D&E tests its network equipment in its own labs, but most of the smaller IOCs rely on outside consultants and systems integrators to recommend technology and engineer it into their networks. Reaching these potential customers involves educating these consultants about your company's technology on a regional basis through association and state-run trade shows as well as vendor showcases.
While CWDM offers a more affordable solution for short hops, IOCs needing to cover longer distances—for example, in shared interstate transport networks—may opt for DWDM. Sorrento Networks (San Diego) recently announced a DWDM contract with FiberNet Communications, an Iowa-based consortium of IOCs that includes CML Telephone Cooperative, Hills Telephone, Hospers Telephone, Mutual Telephone, Northern Iowa Telephone, and West Iowa Telephone. The vendor is supplying its GigaMux DWDM equipment for a high-capacity interstate network in Iowa and South Dakota."FiberNet has a lot of remote sites, little towns and cities with fiber running between them, and what we offer is a means of aggregating all the traffic from those sites," explains Nasir Ghani, senior architect of engineering at Sorrento.
Many IOCs rely on loans from the U.S. Department of Agriculture's Rural Utilities Service (RUS) to support infrastructure expansion. The RUS loan portfolio contains over $42 billion in investments in rural utility infrastructure. The Rural Telephone Bank is a public/private lending institution that promotes rural telecommunications infrastructure. Vendors' equipment must qualify for "RUS acceptance" before rural carriers can use this funding to purchase it. The evaluation process for RUS acceptance requires that applicants fill out forms explaining the technology and its functionality.
"I think one of the key things from a quality perspective is that you have to have 'referenceable' accounts that would qualify as RUS accounts—these types of carriers that are currently using your product," says Burnie Atterbury, senior director of product marketing and business development at Alloptic (Livermore, CA), a fiber-to-the-x vendor that offers a line of Gigabit Ethernet access routers that received RUS technical acceptance in December. "And then they ask [those customers] questions about the product and about how it has performed."
Turin Networks (Petaluma, CA), which offers next-generation SONET and Ethernet over SONET equipment, gained RUS technical acceptance in November.
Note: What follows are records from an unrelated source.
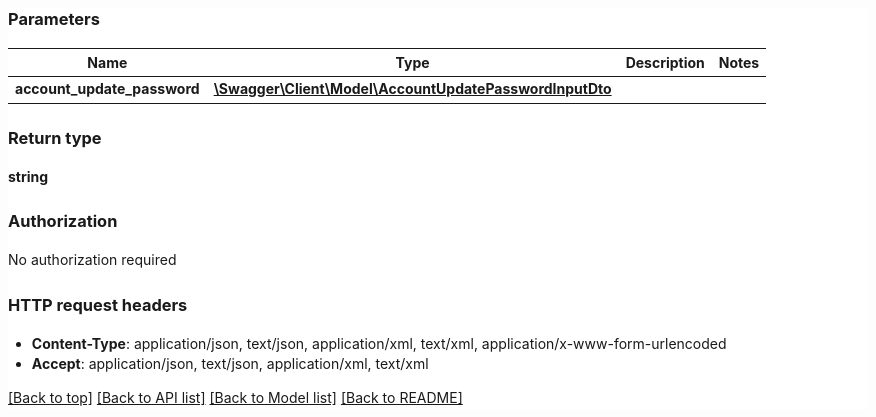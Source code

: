 ### Parameters

Name | Type | Description  | Notes
------------- | ------------- | ------------- | -------------
 **account_update_password** | [**\Swagger\Client\Model\AccountUpdatePasswordInputDto**](../Model/AccountUpdatePasswordInputDto.md)|  |

### Return type

**string**

### Authorization

No authorization required

### HTTP request headers

 - **Content-Type**: application/json, text/json, application/xml, text/xml, application/x-www-form-urlencoded
 - **Accept**: application/json, text/json, application/xml, text/xml

[[Back to top]](#) [[Back to API list]](../../README.md#documentation-for-api-endpoints) [[Back to Model list]](../../README.md#documentation-for-models) [[Back to README]](../../README.md)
The vendor counts more than a dozen IOCs as customers and is participating in several field trials. AFC is an investor in the company.
"We are now seeing that a lot of the other startups have begun to focus on the independent market," says Kevin Wade, Turin's senior manager of product marketing. "While there is certainly a willingness to adopt new vendors, IOCs like to feel comfortable about the company and that the company isn't just focusing on them on a short-term basis."
Like many other suppliers with RUS acceptance under their belts, Turin is in the process of getting its technology certified for Telcordia OSMINE (operations systems modification for the integration of network elements) compliance. "We can't make our market purely on independent telcos," says Wade. "By developing a revenue stream and a large customer base, it makes us that much more attractive to an RBOC. The gear is field-proven, and an independent's network is virtually identical but on a much smaller scale."